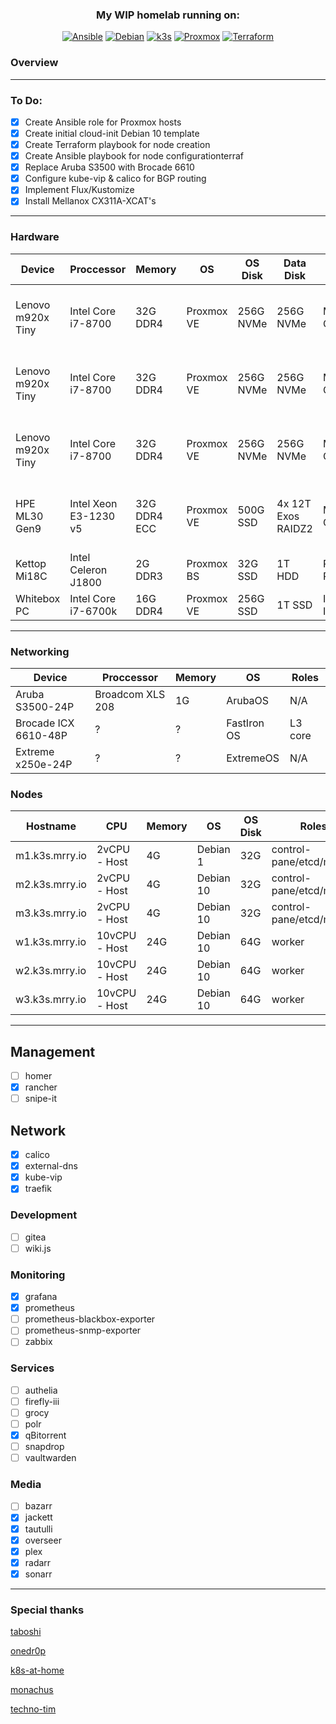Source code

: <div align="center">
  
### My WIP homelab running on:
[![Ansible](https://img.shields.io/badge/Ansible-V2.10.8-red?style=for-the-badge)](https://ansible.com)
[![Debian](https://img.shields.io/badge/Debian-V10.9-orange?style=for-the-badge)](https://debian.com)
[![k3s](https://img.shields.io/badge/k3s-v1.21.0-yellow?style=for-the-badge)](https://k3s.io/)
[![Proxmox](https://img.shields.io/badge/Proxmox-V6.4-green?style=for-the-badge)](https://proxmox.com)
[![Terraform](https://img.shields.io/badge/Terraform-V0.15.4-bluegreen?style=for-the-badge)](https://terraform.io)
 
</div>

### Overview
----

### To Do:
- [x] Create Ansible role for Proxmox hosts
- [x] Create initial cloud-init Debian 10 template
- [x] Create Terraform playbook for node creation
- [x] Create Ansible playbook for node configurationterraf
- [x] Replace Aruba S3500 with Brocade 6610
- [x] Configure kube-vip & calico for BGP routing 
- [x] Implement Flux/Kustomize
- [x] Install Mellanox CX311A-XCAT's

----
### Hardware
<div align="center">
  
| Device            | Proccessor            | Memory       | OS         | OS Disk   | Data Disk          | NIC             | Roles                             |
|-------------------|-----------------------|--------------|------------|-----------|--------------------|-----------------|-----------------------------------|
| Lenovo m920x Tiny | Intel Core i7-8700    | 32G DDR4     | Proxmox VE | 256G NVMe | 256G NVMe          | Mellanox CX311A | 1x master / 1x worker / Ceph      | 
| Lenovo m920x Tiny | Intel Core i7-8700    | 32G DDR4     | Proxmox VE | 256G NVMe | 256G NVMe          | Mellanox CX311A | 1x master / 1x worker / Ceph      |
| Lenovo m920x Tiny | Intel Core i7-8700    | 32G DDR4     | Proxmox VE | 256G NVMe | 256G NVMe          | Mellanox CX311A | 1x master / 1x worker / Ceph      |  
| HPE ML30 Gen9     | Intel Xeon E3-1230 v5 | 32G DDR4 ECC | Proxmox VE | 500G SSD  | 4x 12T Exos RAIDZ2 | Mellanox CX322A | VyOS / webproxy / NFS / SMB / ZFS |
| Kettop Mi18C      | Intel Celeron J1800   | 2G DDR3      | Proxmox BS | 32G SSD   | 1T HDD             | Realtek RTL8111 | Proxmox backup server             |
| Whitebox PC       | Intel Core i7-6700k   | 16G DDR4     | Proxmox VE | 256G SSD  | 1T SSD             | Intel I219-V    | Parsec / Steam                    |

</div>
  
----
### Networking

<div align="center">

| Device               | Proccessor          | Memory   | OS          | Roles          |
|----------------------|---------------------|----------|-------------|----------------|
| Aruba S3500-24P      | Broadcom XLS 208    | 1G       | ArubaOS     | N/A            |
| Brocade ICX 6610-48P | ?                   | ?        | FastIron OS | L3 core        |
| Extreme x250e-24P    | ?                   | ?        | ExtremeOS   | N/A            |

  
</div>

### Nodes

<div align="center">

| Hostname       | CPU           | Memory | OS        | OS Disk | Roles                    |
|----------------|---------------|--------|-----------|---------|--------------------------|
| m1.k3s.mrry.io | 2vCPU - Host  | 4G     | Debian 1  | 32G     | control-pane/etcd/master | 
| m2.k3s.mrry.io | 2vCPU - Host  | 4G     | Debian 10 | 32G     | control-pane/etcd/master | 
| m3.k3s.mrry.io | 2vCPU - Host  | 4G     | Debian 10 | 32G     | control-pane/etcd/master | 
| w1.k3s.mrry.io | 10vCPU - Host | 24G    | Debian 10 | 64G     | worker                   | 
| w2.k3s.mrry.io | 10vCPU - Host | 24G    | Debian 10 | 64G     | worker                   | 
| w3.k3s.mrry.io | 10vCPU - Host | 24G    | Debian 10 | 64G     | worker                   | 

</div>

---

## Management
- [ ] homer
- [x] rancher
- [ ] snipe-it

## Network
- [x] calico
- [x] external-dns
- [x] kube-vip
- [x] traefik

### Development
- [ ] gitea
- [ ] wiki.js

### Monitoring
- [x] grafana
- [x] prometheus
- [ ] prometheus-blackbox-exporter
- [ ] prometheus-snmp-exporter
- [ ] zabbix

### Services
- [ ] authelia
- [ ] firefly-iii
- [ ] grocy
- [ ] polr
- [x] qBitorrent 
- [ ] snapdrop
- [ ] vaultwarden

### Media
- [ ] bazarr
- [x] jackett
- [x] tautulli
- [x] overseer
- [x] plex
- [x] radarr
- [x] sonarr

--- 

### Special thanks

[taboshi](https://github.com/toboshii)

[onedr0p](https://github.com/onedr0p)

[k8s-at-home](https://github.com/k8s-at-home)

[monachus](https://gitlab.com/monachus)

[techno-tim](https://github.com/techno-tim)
+++
The result should be the listing above, restated exactly, with no pictures in it.

Result:
Source code

: <div align="center">
  
### My WIP homelab running on:
[![Ansible](https://img.shields.io/badge/Ansible-V2.10.8-red?style=for-the-badge)](https://ansible.com)
[![Debian](https://img.shields.io/badge/Debian-V10.9-orange?style=for-the-badge)](https://debian.com)
[![k3s](https://img.shields.io/badge/k3s-v1.21.0-yellow?style=for-the-badge)](https://k3s.io/)
[![Proxmox](https://img.shields.io/badge/Proxmox-V6.4-green?style=for-the-badge)](https://proxmox.com)
[![Terraform](https://img.shields.io/badge/Terraform-V0.15.4-bluegreen?style=for-the-badge)](https://terraform.io)
 
</div>

### Overview
----

### To Do:
- [x] Create Ansible role for Proxmox hosts
- [x] Create initial cloud-init Debian 10 template
- [x] Create Terraform playbook for node creation
- [x] Create Ansible playbook for node configurationterraf
- [x] Replace Aruba S3500 with Brocade 6610
- [x] Configure kube-vip & calico for BGP routing 
- [x] Implement Flux/Kustomize
- [x] Install Mellanox CX311A-XCAT's

----
### Hardware
<div align="center">
  
| Device            | Proccessor            | Memory       | OS         | OS Disk   | Data Disk          | NIC             | Roles                             |
|-------------------|-----------------------|--------------|------------|-----------|--------------------|-----------------|-----------------------------------|
| Lenovo m920x Tiny | Intel Core i7-8700    | 32G DDR4     | Proxmox VE | 256G NVMe | 256G NVMe          | Mellanox CX311A | 1x master / 1x worker / Ceph      | 
| Lenovo m920x Tiny | Intel Core i7-8700    | 32G DDR4     | Proxmox VE | 256G NVMe | 256G NVMe          | Mellanox CX311A | 1x master / 1x worker / Ceph      |
| Lenovo m920x Tiny | Intel Core i7-8700    | 32G DDR4     | Proxmox VE | 256G NVMe | 256G NVMe          | Mellanox CX311A | 1x master / 1x worker / Ceph      |  
| HPE ML30 Gen9     | Intel Xeon E3-1230 v5 | 32G DDR4 ECC | Proxmox VE | 500G SSD  | 4x 12T Exos RAIDZ2 | Mellanox CX322A | VyOS / webproxy / NFS / SMB / ZFS |
| Kettop Mi18C      | Intel Celeron J1800   | 2G DDR3      | Proxmox BS | 32G SSD   | 1T HDD             | Realtek RTL8111 | Proxmox backup server             |
| Whitebox PC       | Intel Core i7-6700k   | 16G DDR4     | Proxmox VE | 256G SSD  | 1T SSD             | Intel I219-V    | Parsec / Steam                    |

</div>
  
----
### Networking

<div align="center">

| Device               | Proccessor          | Memory   | OS          | Roles          |
|----------------------|---------------------|----------|-------------|----------------|
| Aruba S3500-24P      | Broadcom XLS 208    | 1G       | ArubaOS     | N/A            |
| Brocade ICX 6610-48P | ?                   | ?        | FastIron OS | L3 core        |
| Extreme x250e-24P    | ?                   | ?        | ExtremeOS   | N/A            |

  
</div>

### Nodes

<div align="center">

| Hostname       | CPU           | Memory | OS        | OS Disk | Roles                    |
|----------------|---------------|--------|-----------|---------|--------------------------|
| m1.k3s.mrry.io | 2vCPU - Host  | 4G     | Debian 1  | 32G     | control-pane/etcd/master | 
| m2.k3s.mrry.io | 2vCPU - Host  | 4G     | Debian 10 | 32G     | control-pane/etcd/master | 
| m3.k3s.mrry.io | 2vCPU - Host  | 4G     | Debian 10 | 32G     | control-pane/etcd/master | 
| w1.k3s.mrry.io | 10vCPU - Host | 24G    | Debian 10 | 64G     | worker                   | 
| w2.k3s.mrry.io | 10vCPU - Host | 24G    | Debian 10 | 64G     | worker                   | 
| w3.k3s.mrry.io | 10vCPU - Host | 24G    | Debian 10 | 64G     | worker                   | 

</div>

---

## Management
- [ ] homer
- [x] rancher
- [ ] snipe-it

## Network
- [x] calico
- [x] external-dns
- [x] kube-vip
- [x] traefik

### Development
- [ ] gitea
- [ ] wiki.js

### Monitoring
- [x] grafana
- [x] prometheus
- [ ] prometheus-blackbox-exporter
- [ ] prometheus-snmp-exporter
- [ ] zabbix

### Services
- [ ] authelia
- [ ] firefly-iii
- [ ] grocy
- [ ] polr
- [x] qBitorrent 
- [ ] snapdrop
- [ ] vaultwarden

### Media
- [ ] bazarr
- [x] jackett
- [x] tautulli
- [x] overseer
- [x] plex
- [x] radarr
- [x] sonarr

--- 

### Special thanks

[taboshi](https://github.com/toboshii)

[onedr0p](https://github.com/onedr0p)

[k8s-at-home](https://github.com/k8s-at-home)

[monachus](https://gitlab.com/monachus)

[techno-tim](https://github.com/techno-tim)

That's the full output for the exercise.